FIG. 5 depicts an example set of model signals while rotating the firing directions in the dual-strings in eccentered conditions, using semi-analytical modeling (e.g., according to one or more aspects described in “Analytical modeling for fast simulations of ultrasonic measurements on fluid-loaded layered elastic structures,” S. Zeroug, IEEE Transactions on Ultrasonics, Ferroelectrics, and Frequency Control, vol. 47, no. 3, pp. 565-574, May 2000, doi: 10.1109/58.842043). Simulated signals in one turn are presented in variable density log (VDL) like image. The vertical and horizontal axes are respectively azimuth (unit in degree) and time step. Vertical light/dark stripes show the inner tubular resonance that decays as a function of time, radiating the acoustic energy out of the casing. Light/dark sinusoidal stripes super-imposed onto the vertical stripes are the outer casing echo that excited the inner tubular resonance. The example simulated signals were not from the model geometry of exact dual-string in eccentered, instead using simplified geometry varying the inner radius of the external casing that mimics the distance variation caused by eccentering. Precise model data can be simulated using finite element modeling.


An example of forward modeling of COMSOL, is partially depicted in FIGS. 6a-6d as time-lapsed acoustic pressure signal excitations in dual-strings. One pressure source excites ultrasonic signal toward the top side of the inner tubular that is eccentered toward the bottom side of the image. From simulated time-domain signals in 2-D plane, one can generate synthetic pulse-echo signals that is identical to the measurements. Repeating such simulations over multiple different azimuths referring to the eccentering direction, one can generate a set of waveforms simulating the actual pulse-echo signals acquired by the tool in dual-strings in eccentered conditions.

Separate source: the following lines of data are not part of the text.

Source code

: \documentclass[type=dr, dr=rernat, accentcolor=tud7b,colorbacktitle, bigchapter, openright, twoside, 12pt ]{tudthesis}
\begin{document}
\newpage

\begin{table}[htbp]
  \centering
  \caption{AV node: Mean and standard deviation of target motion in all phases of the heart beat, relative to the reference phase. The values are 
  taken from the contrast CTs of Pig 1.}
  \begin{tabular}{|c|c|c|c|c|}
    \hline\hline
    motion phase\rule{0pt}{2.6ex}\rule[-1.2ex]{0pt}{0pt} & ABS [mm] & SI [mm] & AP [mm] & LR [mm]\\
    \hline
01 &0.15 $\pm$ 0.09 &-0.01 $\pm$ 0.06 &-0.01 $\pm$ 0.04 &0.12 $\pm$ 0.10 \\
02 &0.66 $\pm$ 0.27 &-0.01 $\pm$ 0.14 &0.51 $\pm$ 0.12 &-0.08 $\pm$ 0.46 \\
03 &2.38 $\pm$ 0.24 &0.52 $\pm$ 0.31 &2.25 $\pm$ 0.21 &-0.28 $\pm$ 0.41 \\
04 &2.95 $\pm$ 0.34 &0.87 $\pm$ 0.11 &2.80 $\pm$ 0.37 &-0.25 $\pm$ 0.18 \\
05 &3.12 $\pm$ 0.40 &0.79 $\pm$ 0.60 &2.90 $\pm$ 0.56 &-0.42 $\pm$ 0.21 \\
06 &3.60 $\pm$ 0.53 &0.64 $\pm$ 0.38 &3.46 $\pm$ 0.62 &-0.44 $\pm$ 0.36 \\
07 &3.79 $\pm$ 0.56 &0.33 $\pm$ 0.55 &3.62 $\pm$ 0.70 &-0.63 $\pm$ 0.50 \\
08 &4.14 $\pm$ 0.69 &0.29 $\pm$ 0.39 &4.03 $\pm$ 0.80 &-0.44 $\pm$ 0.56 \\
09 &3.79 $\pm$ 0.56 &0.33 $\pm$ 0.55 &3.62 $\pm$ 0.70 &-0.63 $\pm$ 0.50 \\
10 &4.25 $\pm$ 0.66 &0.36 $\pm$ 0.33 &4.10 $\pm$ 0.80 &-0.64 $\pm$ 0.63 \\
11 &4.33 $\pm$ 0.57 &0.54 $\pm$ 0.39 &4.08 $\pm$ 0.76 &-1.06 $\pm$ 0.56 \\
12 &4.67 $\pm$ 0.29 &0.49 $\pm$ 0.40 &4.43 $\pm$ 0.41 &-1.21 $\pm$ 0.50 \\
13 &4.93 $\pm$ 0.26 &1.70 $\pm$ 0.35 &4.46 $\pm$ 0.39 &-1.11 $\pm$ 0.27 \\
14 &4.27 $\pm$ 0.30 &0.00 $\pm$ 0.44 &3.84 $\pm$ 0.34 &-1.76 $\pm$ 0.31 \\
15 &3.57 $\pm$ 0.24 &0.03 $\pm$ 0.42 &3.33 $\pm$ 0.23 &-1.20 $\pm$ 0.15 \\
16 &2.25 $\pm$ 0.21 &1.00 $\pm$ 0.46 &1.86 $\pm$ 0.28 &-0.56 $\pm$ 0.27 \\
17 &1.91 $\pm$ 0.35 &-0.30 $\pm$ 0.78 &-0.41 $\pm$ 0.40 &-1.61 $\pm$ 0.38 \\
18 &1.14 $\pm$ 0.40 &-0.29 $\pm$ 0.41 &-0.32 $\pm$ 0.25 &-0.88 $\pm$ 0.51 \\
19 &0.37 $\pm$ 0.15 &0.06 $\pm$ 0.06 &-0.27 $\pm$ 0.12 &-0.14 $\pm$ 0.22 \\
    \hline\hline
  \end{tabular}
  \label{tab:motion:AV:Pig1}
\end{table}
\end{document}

In the actual tool measured signals, inner tubular echo and casing resonances tend to appear as nearly vertical lines when the signals are aligned referring inner casing echo, while outer casing echo from its inner radius will present sinusoidal arrival time variation when two tubulars are eccentered with respect to each other. FIG. 7a depicts example VDL images showing ultrasonic signals acquired in a dual-string test well, using two different tools. Both tool #1 and tool #2 perform pulse-echo ultrasonic measurements. Tool #2 also delivers an ultrasonic flexural pitch-catch measurement. The three VDL images from the top to bottom respectively the pulse-echo measurement from tool #1, the pulse-echo measurement from tool #2 and the flexural pitch-catch measurement from tool #2. In each image, the horizontal and vertical axes are respectively waveform time (unit: μs) and azimuthal transducer direction in a tubular from 0 to 360 degrees. The strongest signals, in high contrast light and dark stripes, near the time of 10 us are the specular echo or direct reflections at the fluid/steel boundary in the inner tubular for the pulse-echo images, and inner tubular flexural waves that are refracted back to the PC receiver transducer The outer casing arrivals at the earliest and latest times can be seen near the times of about 16 and 36 us in the pulse-echo images, and at about 20 and 72 us in the flexural image, respectively at the azimuth of about 90 and 270 degrees. The signals were acquired in a water-filled inner tubular that was cemented in an outer-casing at the controlled eccentricity of a test well, A-annulus material was cement.



FIG. 7b depicts the images of FIG. 7a with dashed lines indicating outer casing echo signals. The horizontal axis of the flexural VDL is compressed in the way that sinusoidal arrival times of the outer casing echo shapes matched to that of the pulse-echo signals. One or more aspects introduced in the present disclosure may be utilized to automatically estimate the inner tubular eccentering direction and its magnitude, even when the flexural measurement is not available.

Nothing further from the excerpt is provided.